Ha estado durante años encima de un armario y no lo echábamos en falta. Debió de ser un regalo: es una mezcla de frutero del XIX con falsas frutas del XX y auténtico polvo del XVIII.
Como llevamos unos días con una temperatura brutal y aconsejan a los viejos quedarse en casa, aprovechamos, después de casi 48 años de ir almacenando cosas, para desprendernos de algunas de ellas.
El desprendimiento, a pesar del olvido, siempre da dolor. Uno piensa en teorías y escuelas filosóficas de andar por casa, y se repite aquello de que si no lo has echado de menos, si no te llena, si no te calma o enriquece. no lo necesitas.

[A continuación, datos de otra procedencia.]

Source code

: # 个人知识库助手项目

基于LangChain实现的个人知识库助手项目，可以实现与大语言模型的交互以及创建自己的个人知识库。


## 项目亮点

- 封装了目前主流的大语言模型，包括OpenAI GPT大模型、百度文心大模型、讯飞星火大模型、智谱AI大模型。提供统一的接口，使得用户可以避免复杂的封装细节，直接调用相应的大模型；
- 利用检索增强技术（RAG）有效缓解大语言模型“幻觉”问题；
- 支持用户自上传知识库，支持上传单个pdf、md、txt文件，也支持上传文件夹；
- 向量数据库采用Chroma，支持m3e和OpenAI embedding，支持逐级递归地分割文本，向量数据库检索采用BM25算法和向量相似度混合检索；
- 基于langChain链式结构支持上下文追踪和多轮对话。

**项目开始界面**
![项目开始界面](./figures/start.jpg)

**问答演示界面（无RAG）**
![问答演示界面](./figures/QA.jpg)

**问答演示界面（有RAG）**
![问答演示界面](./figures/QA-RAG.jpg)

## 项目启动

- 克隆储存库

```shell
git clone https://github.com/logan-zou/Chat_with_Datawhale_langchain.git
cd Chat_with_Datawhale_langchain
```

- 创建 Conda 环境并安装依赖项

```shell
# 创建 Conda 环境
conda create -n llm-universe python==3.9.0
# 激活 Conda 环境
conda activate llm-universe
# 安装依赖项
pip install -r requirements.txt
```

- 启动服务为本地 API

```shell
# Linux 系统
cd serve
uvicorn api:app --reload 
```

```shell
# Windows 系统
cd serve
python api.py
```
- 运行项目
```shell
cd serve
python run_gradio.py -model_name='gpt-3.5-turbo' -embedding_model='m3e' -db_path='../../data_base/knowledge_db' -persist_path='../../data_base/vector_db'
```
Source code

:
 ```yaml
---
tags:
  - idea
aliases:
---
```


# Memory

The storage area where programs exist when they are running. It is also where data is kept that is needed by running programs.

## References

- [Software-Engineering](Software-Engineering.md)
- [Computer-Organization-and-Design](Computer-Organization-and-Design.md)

Tengo a mi lado, como mandan esas escuelas, tres cajas: para guardar, para donar, para tirar.
Y de pronto aparece este frutero que te hace dudar qué caja usar. Es cierto que no lo has echado de menos, no me llena, no me calma ni me enriquece, pero veo cómo la luz perfuma los limones, escucho el temblor del verano en las uvas de julio, siento el ruido de la lluvia resbalando sobre la piel de las manzanas. Y, sobre todo cómo el silencio al morir ha escogido este frutero olvidado, de frutas falsas, para dejar su polvo.
Y, sabiendo que he tomado el camino menos transitado, lo pongo con cuidado en la caja de guardar. Hasta la próxima vez, si la hay, en que vuelva a nevar. Y puedas escuchar su canto.